For clinicians, acknowledging this dimension helps validate patients’ experiences. For carers, it can guide supportive conversations that focus on dignity rather than appearance.
Dressing in Social and Clinical Contexts
Hospitals, clinics, and social spaces introduce additional challenges. Temperature extremes, long corridors, waiting times, and social expectations can all exacerbate symptoms. Clothing choices that allow adaptation without drawing attention can reduce stress and conserve energy.
For patients attending appointments, the effort required to dress appropriately may already represent significant exertion. Clinicians should be aware that the act of attending may come at a cost that is not visible in the consultation room.
From a systems perspective, recognising these hidden demands supports more compassionate scheduling, pacing, and expectations.
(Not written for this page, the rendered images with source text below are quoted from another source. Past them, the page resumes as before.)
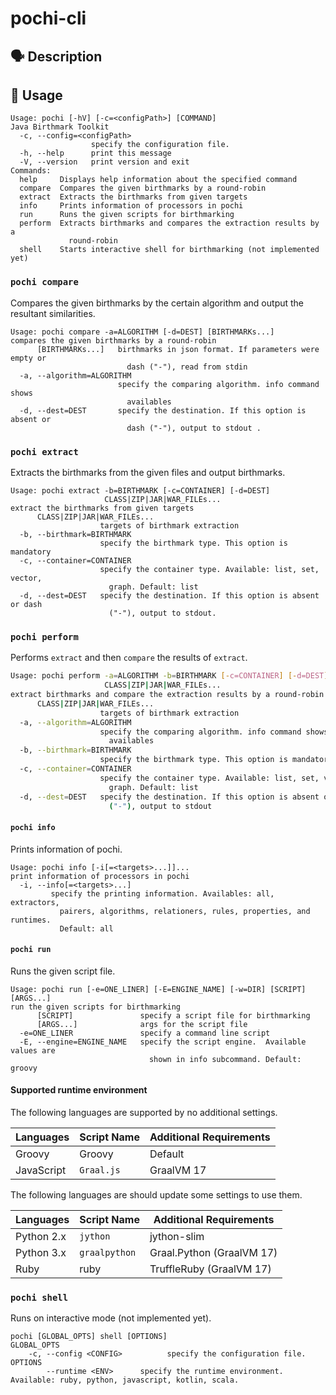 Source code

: # pochi-cli

## :speaking_head: Description



## :runner: Usage

```shell
Usage: pochi [-hV] [-c=<configPath>] [COMMAND]
Java Birthmark Toolkit
  -c, --config=<configPath>
                  specify the configuration file.
  -h, --help      print this message
  -V, --version   print version and exit
Commands:
  help     Displays help information about the specified command
  compare  Compares the given birthmarks by a round-robin
  extract  Extracts the birthmarks from given targets
  info     Prints information of processors in pochi
  run      Runs the given scripts for birthmarking
  perform  Extracts birthmarks and compares the extraction results by a
             round-robin
  shell    Starts interactive shell for birthmarking (not implemented yet)
```

### `pochi compare`

Compares the given birthmarks by the certain algorithm and output the resultant similarities.

```shell
Usage: pochi compare -a=ALGORITHM [-d=DEST] [BIRTHMARKs...]
compares the given birthmarks by a round-robin
      [BIRTHMARKs...]   birthmarks in json format. If parameters were empty or
                          dash ("-"), read from stdin
  -a, --algorithm=ALGORITHM
                        specify the comparing algorithm. info command shows
                          availables
  -d, --dest=DEST       specify the destination. If this option is absent or
                          dash ("-"), output to stdout .
```

### `pochi extract`

Extracts the birthmarks from the given files and output birthmarks.

```shell
Usage: pochi extract -b=BIRTHMARK [-c=CONTAINER] [-d=DEST]
                     CLASS|ZIP|JAR|WAR_FILEs...
extract the birthmarks from given targets
      CLASS|ZIP|JAR|WAR_FILEs...
                    targets of birthmark extraction
  -b, --birthmark=BIRTHMARK
                    specify the birthmark type. This option is mandatory
  -c, --container=CONTAINER
                    specify the container type. Available: list, set, vector,
                      graph. Default: list
  -d, --dest=DEST   specify the destination. If this option is absent or dash
                      ("-"), output to stdout.
```

### `pochi perform`

Performs `extract` and then `compare` the results of `extract`.

```sh
Usage: pochi perform -a=ALGORITHM -b=BIRTHMARK [-c=CONTAINER] [-d=DEST]
                     CLASS|ZIP|JAR|WAR_FILEs...
extract birthmarks and compare the extraction results by a round-robin
      CLASS|ZIP|JAR|WAR_FILEs...
                    targets of birthmark extraction
  -a, --algorithm=ALGORITHM
                    specify the comparing algorithm. info command shows
                      availables
  -b, --birthmark=BIRTHMARK
                    specify the birthmark type. This option is mandatory
  -c, --container=CONTAINER
                    specify the container type. Available: list, set, vector,
                      graph. Default: list
  -d, --dest=DEST   specify the destination. If this option is absent or dash
                      ("-"), output to stdout
```

#### `pochi info`

Prints information of pochi.

```shell
Usage: pochi info [-i[=<targets>...]]...
print information of processors in pochi
  -i, --info[=<targets>...]
         specify the printing information. Availables: all, extractors,
           pairers, algorithms, relationers, rules, properties, and runtimes.
           Default: all
```

#### `pochi run`

Runs the given script file.

```shell
Usage: pochi run [-e=ONE_LINER] [-E=ENGINE_NAME] [-w=DIR] [SCRIPT] [ARGS...]
run the given scripts for birthmarking
      [SCRIPT]               specify a script file for birthmarking
      [ARGS...]              args for the script file
  -e=ONE_LINER               specify a command line script
  -E, --engine=ENGINE_NAME   specify the script engine.  Available values are
                               shown in info subcommand. Default: groovy
```

#### Supported runtime environment

The following languages are supported by no additional settings.

| Languages  | Script Name | Additional Requirements |
| ---------- | ----------- | ----------------------- |
| Groovy     | Groovy      | Default                 |
| JavaScript | `Graal.js`  | GraalVM 17              |

The following languages are should update some settings to use them.

| Languages  | Script Name   | Additional Requirements   |
| ---------- | ------------- | ------------------------- |
| Python 2.x | `jython`      | jython-slim               |
| Python 3.x | `graalpython` | Graal.Python (GraalVM 17) |
| Ruby       | ruby          | TruffleRuby (GraalVM 17)  |



### `pochi shell`

Runs on interactive mode (not implemented yet).

```shell
pochi [GLOBAL_OPTS] shell [OPTIONS] 
GLOBAL_OPTS
    -c, --config <CONFIG>          specify the configuration file.
OPTIONS
        --runtime <ENV>      specify the runtime environment.  Available: ruby, python, javascript, kotlin, scala.
``` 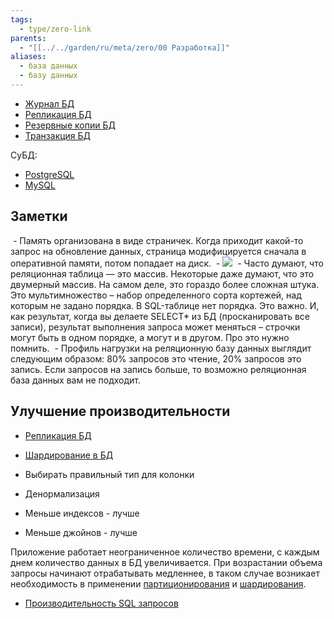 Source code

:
 ```yaml
---
tags:
  - type/zero-link
parents:
  - "[[../../garden/ru/meta/zero/00 Разработка]]"
aliases:
  - база данных
  - базу данных
---
```

- [Журнал БД](Журнал%20БД.md)
- [Репликация БД](Репликация%20БД.md)
- [Резервные копии БД](Резервные%20копии%20БД.md)
- [Транзакция БД](Транзакция%20БД.md)

СуБД:
- [PostgreSQL](00%20PostgreSQL.md)
- [MySQL](00%20MySQL.md)

## Заметки

 - Память организована в виде страничек. Когда приходит какой-то запрос на обновление данных, страница модифицируется сначала в оперативной памяти, потом попадает на диск.
	 - ![](Pasted%20image%2020240531082744.png)
 - Часто думают, что реляционная таблица — это массив. Некоторые даже думают, что это двумерный массив. На самом деле, это гораздо более сложная штука. Это мультимножество – набор определенного сорта кортежей, над которым не задано порядка. В SQL-таблице нет порядка. Это важно. И, как результат, когда вы делаете SELECT* из БД (просканировать все записи), результат выполнения запроса может меняться – строчки могут быть в одном порядке, а могут и в другом. Про это нужно помнить.
 - Профиль нагрузки на реляционную базу данных выглядит следующим образом: 80% запросов это чтение, 20% запросов это запись. Если запросов на запись больше, то возможно реляционная база данных вам не подходит.
## Улучшение производительности
- [Репликация БД](Репликация%20БД.md)
- [Шардирование в БД](Шардирование%20в%20БД.md)

- Выбирать правильный тип для колонки
- Денормализация
- Меньше индексов - лучше
- Меньше джойнов - лучше

Приложение работает неограниченное количество времени, с каждым днем количество данных в БД увеличивается. При возрастании объема запросы начинают отрабатывать медленнее, в таком случае возникает необходимость в применении [партиционирования](Партиционирование%20в%20БД.md) и [шардирования](Шардирование%20в%20БД.md).

- [Производительность SQL запросов](_inbox/Производительность%20SQL%20запросов.md) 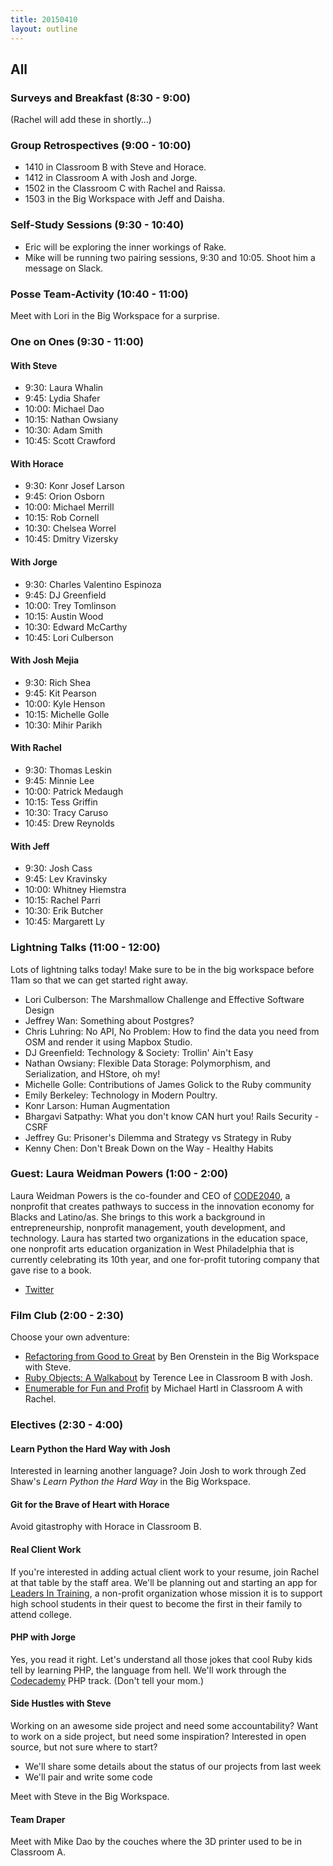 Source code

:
```yaml
---
title: 20150410
layout: outline
---
```


## All

### Surveys and Breakfast (8:30 - 9:00)

(Rachel will add these in shortly…)

### Group Retrospectives (9:00 - 10:00)

* 1410 in Classroom B with Steve and Horace.
* 1412 in Classroom A with Josh and Jorge.
* 1502 in the Classroom C with Rachel and Raissa.
* 1503 in the Big Workspace with Jeff and Daisha.

### Self-Study Sessions (9:30 - 10:40)

* Eric will be exploring the inner workings of Rake.
* Mike will be running two pairing sessions, 9:30 and 10:05. Shoot him a message on Slack.

### Posse Team-Activity (10:40 - 11:00)

Meet with Lori in the Big Workspace for a surprise.

### One on Ones (9:30 - 11:00)

#### With Steve

* 9:30: Laura Whalin
* 9:45: Lydia Shafer
* 10:00: Michael Dao
* 10:15: Nathan Owsiany
* 10:30: Adam Smith
* 10:45: Scott Crawford

#### With Horace

* 9:30: Konr Josef Larson
* 9:45: Orion Osborn
* 10:00: Michael Merrill
* 10:15: Rob Cornell
* 10:30: Chelsea Worrel
* 10:45: Dmitry Vizersky

#### With Jorge

* 9:30: Charles Valentino Espinoza
* 9:45: DJ Greenfield
* 10:00: Trey Tomlinson
* 10:15: Austin Wood
* 10:30: Edward McCarthy
* 10:45: Lori Culberson

#### With Josh Mejia

* 9:30: Rich Shea
* 9:45: Kit Pearson
* 10:00: Kyle Henson
* 10:15: Michelle Golle
* 10:30: Mihir Parikh

#### With Rachel

* 9:30: Thomas Leskin
* 9:45: Minnie Lee
* 10:00: Patrick Medaugh
* 10:15: Tess Griffin
* 10:30: Tracy Caruso
* 10:45: Drew Reynolds

#### With Jeff

* 9:30: Josh Cass
* 9:45: Lev Kravinsky
* 10:00: Whitney Hiemstra
* 10:15: Rachel Parri
* 10:30: Erik Butcher
* 10:45: Margarett Ly

### Lightning Talks (11:00 - 12:00)

Lots of lightning talks today! Make sure to be in the big workspace before 11am so that we can get started right away. 

* Lori Culberson: The Marshmallow Challenge and Effective Software Design
* Jeffrey Wan: Something about Postgres? 
* Chris Luhring: No API, No Problem: How to find the data you need from OSM and render it using Mapbox Studio.
* DJ Greenfield: Technology & Society: Trollin' Ain't Easy
* Nathan Owsiany: Flexible Data Storage: Polymorphism, and Serialization, and HStore, oh my!
* Michelle Golle: Contributions of James Golick to the Ruby community
* Emily Berkeley: Technology in Modern Poultry. 
* Konr Larson: Human Augmentation 
* Bhargavi Satpathy: What you don't know CAN hurt you! Rails Security - CSRF
* Jeffrey Gu: Prisoner's Dilemma and Strategy vs Strategy in Ruby
* Kenny Chen: Don't Break Down on the Way - Healthy Habits

### Guest: Laura Weidman Powers (1:00 - 2:00)

Laura Weidman Powers is the co-founder and CEO of [CODE2040][], a nonprofit that creates pathways to success in the innovation economy for Blacks and Latino/as. She brings to this work a background in entrepreneurship, nonprofit management, youth development, and technology. Laura has started two organizations in the education space, one nonprofit arts education organization in West Philadelphia that is currently celebrating its 10th year, and one for-profit tutoring company that gave rise to a book.

* [Twitter](https://twitter.com/laurawp)

[CODE2040]: www.code2040.org

### Film Club (2:00 - 2:30)

Choose your own adventure:

* [Refactoring from Good to Great][ben] by Ben Orenstein in the Big Workspace with Steve.
* [Ruby Objects: A Walkabout][obj] by Terence Lee in Classroom B with Josh.
* [Enumerable for Fun and Profit][enum] by Michael Hartl in Classroom A with Rachel.

[ben]: http://confreaks.tv/videos/rubyconfau2013-refactoring-from-good-to-great-a-live-coding-odyssey
[obj]: http://confreaks.tv/videos/roa2015-ruby-objects-a-walkabout
[enum]: http://confreaks.tv/videos/rubyconf2014-enumerable-for-fun-profit

### Electives (2:30 - 4:00)

#### Learn Python the Hard Way with Josh

Interested in learning another language? Join Josh to work through Zed Shaw's _Learn Python the Hard Way_ in the Big Workspace.

#### Git for the Brave of Heart with Horace

Avoid gitastrophy with Horace in Classroom B.

#### Real Client Work

If you're interested in adding actual client work to your resume, join Rachel at that table by the staff area. We'll be planning out and starting an app for [Leaders In Training](http://leaders-in-training.org/), a non-profit organization whose mission it is to support high school students in their quest to become the first in their family to attend college. 

#### PHP with Jorge

Yes, you read it right. Let's understand all those jokes that cool Ruby kids tell by learning PHP, the language from hell. We'll work through the [Codecademy](http://www.codecademy.com/en/tracks/php) PHP track. (Don't tell your mom.)

#### Side Hustles with Steve

Working on an awesome side project and need some accountability? Want to work on a side project, but need some inspiration? Interested in open source, but not sure where to start?

* We'll share some details about the status of our projects from last week
* We'll pair and write some code

Meet with Steve in the Big Workspace.

#### Team Draper

Meet with Mike Dao by the couches where the 3D printer used to be in Classroom A.
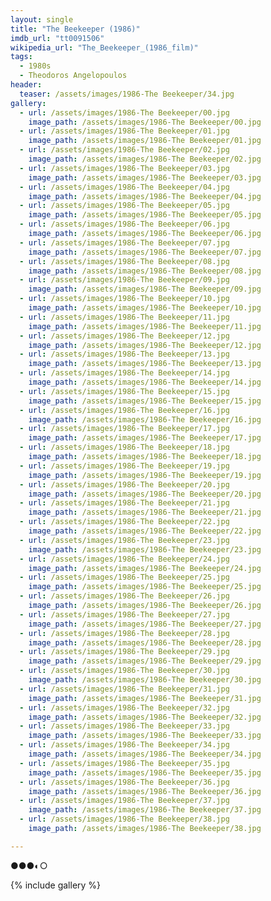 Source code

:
```yaml
---
layout: single
title: "The Beekeeper (1986)"
imdb_url: "tt0091506"
wikipedia_url: "The_Beekeeper_(1986_film)"
tags:
  - 1980s 
  - Theodoros Angelopoulos
header:
  teaser: /assets/images/1986-The Beekeeper/34.jpg
gallery:
  - url: /assets/images/1986-The Beekeeper/00.jpg
    image_path: /assets/images/1986-The Beekeeper/00.jpg  
  - url: /assets/images/1986-The Beekeeper/01.jpg
    image_path: /assets/images/1986-The Beekeeper/01.jpg
  - url: /assets/images/1986-The Beekeeper/02.jpg
    image_path: /assets/images/1986-The Beekeeper/02.jpg
  - url: /assets/images/1986-The Beekeeper/03.jpg
    image_path: /assets/images/1986-The Beekeeper/03.jpg
  - url: /assets/images/1986-The Beekeeper/04.jpg
    image_path: /assets/images/1986-The Beekeeper/04.jpg
  - url: /assets/images/1986-The Beekeeper/05.jpg
    image_path: /assets/images/1986-The Beekeeper/05.jpg
  - url: /assets/images/1986-The Beekeeper/06.jpg
    image_path: /assets/images/1986-The Beekeeper/06.jpg
  - url: /assets/images/1986-The Beekeeper/07.jpg
    image_path: /assets/images/1986-The Beekeeper/07.jpg
  - url: /assets/images/1986-The Beekeeper/08.jpg
    image_path: /assets/images/1986-The Beekeeper/08.jpg
  - url: /assets/images/1986-The Beekeeper/09.jpg
    image_path: /assets/images/1986-The Beekeeper/09.jpg
  - url: /assets/images/1986-The Beekeeper/10.jpg
    image_path: /assets/images/1986-The Beekeeper/10.jpg
  - url: /assets/images/1986-The Beekeeper/11.jpg
    image_path: /assets/images/1986-The Beekeeper/11.jpg
  - url: /assets/images/1986-The Beekeeper/12.jpg
    image_path: /assets/images/1986-The Beekeeper/12.jpg
  - url: /assets/images/1986-The Beekeeper/13.jpg
    image_path: /assets/images/1986-The Beekeeper/13.jpg
  - url: /assets/images/1986-The Beekeeper/14.jpg
    image_path: /assets/images/1986-The Beekeeper/14.jpg
  - url: /assets/images/1986-The Beekeeper/15.jpg
    image_path: /assets/images/1986-The Beekeeper/15.jpg
  - url: /assets/images/1986-The Beekeeper/16.jpg
    image_path: /assets/images/1986-The Beekeeper/16.jpg
  - url: /assets/images/1986-The Beekeeper/17.jpg
    image_path: /assets/images/1986-The Beekeeper/17.jpg
  - url: /assets/images/1986-The Beekeeper/18.jpg
    image_path: /assets/images/1986-The Beekeeper/18.jpg
  - url: /assets/images/1986-The Beekeeper/19.jpg
    image_path: /assets/images/1986-The Beekeeper/19.jpg
  - url: /assets/images/1986-The Beekeeper/20.jpg
    image_path: /assets/images/1986-The Beekeeper/20.jpg
  - url: /assets/images/1986-The Beekeeper/21.jpg
    image_path: /assets/images/1986-The Beekeeper/21.jpg
  - url: /assets/images/1986-The Beekeeper/22.jpg
    image_path: /assets/images/1986-The Beekeeper/22.jpg
  - url: /assets/images/1986-The Beekeeper/23.jpg
    image_path: /assets/images/1986-The Beekeeper/23.jpg
  - url: /assets/images/1986-The Beekeeper/24.jpg
    image_path: /assets/images/1986-The Beekeeper/24.jpg
  - url: /assets/images/1986-The Beekeeper/25.jpg
    image_path: /assets/images/1986-The Beekeeper/25.jpg
  - url: /assets/images/1986-The Beekeeper/26.jpg
    image_path: /assets/images/1986-The Beekeeper/26.jpg
  - url: /assets/images/1986-The Beekeeper/27.jpg
    image_path: /assets/images/1986-The Beekeeper/27.jpg
  - url: /assets/images/1986-The Beekeeper/28.jpg
    image_path: /assets/images/1986-The Beekeeper/28.jpg
  - url: /assets/images/1986-The Beekeeper/29.jpg
    image_path: /assets/images/1986-The Beekeeper/29.jpg
  - url: /assets/images/1986-The Beekeeper/30.jpg
    image_path: /assets/images/1986-The Beekeeper/30.jpg
  - url: /assets/images/1986-The Beekeeper/31.jpg
    image_path: /assets/images/1986-The Beekeeper/31.jpg
  - url: /assets/images/1986-The Beekeeper/32.jpg
    image_path: /assets/images/1986-The Beekeeper/32.jpg
  - url: /assets/images/1986-The Beekeeper/33.jpg
    image_path: /assets/images/1986-The Beekeeper/33.jpg
  - url: /assets/images/1986-The Beekeeper/34.jpg
    image_path: /assets/images/1986-The Beekeeper/34.jpg
  - url: /assets/images/1986-The Beekeeper/35.jpg
    image_path: /assets/images/1986-The Beekeeper/35.jpg
  - url: /assets/images/1986-The Beekeeper/36.jpg
    image_path: /assets/images/1986-The Beekeeper/36.jpg
  - url: /assets/images/1986-The Beekeeper/37.jpg
    image_path: /assets/images/1986-The Beekeeper/37.jpg
  - url: /assets/images/1986-The Beekeeper/38.jpg
    image_path: /assets/images/1986-The Beekeeper/38.jpg

---
```

●●●◐○

{% include gallery %}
The Role of Carers in Dressing and Clothing Choices
For some people with Long Covid, dressing becomes a shared task. Carers may assist physically, cognitively, or emotionally. This role is rarely acknowledged, yet it requires sensitivity and adaptability.
Carers benefit from understanding that variability is inherent to the condition. What works one day may not work the next. Frustration often arises when expectations do not align with physiological reality.
Supporting someone with Long Covid in dressing is not about encouraging independence at all costs. It is about enabling function while respecting limits. This may mean assisting on high fatigue days and stepping back when capacity allows.
Education helps here. When carers understand why clothing matters, support becomes less fraught and more collaborative.
Looking Forward: Clothing as Part of Rehabilitation, Not an Afterthought
As Long Covid clinics and rehabilitation services evolve, there is an opportunity to think more holistically. Clothing sits at the intersection of physical function, sensory processing, autonomic regulation, and identity. It deserves space in conversations about daily living.
From a physiotherapy and occupational perspective, small adaptations can yield disproportionate benefits. Reducing the daily energy cost of dressing may improve overall function more than pushing exercise targets that ignore lived reality.
This is not about lowering expectations. It is about aligning them with biology.
Conclusion
Dressing with Long Covid is not a trivial concern. It is a daily interface between a changed body and an unchanging world. Fatigue, dysautonomia, MCAS, neuropathy, cognitive impairment, and temperature dysregulation all shape how clothing is experienced.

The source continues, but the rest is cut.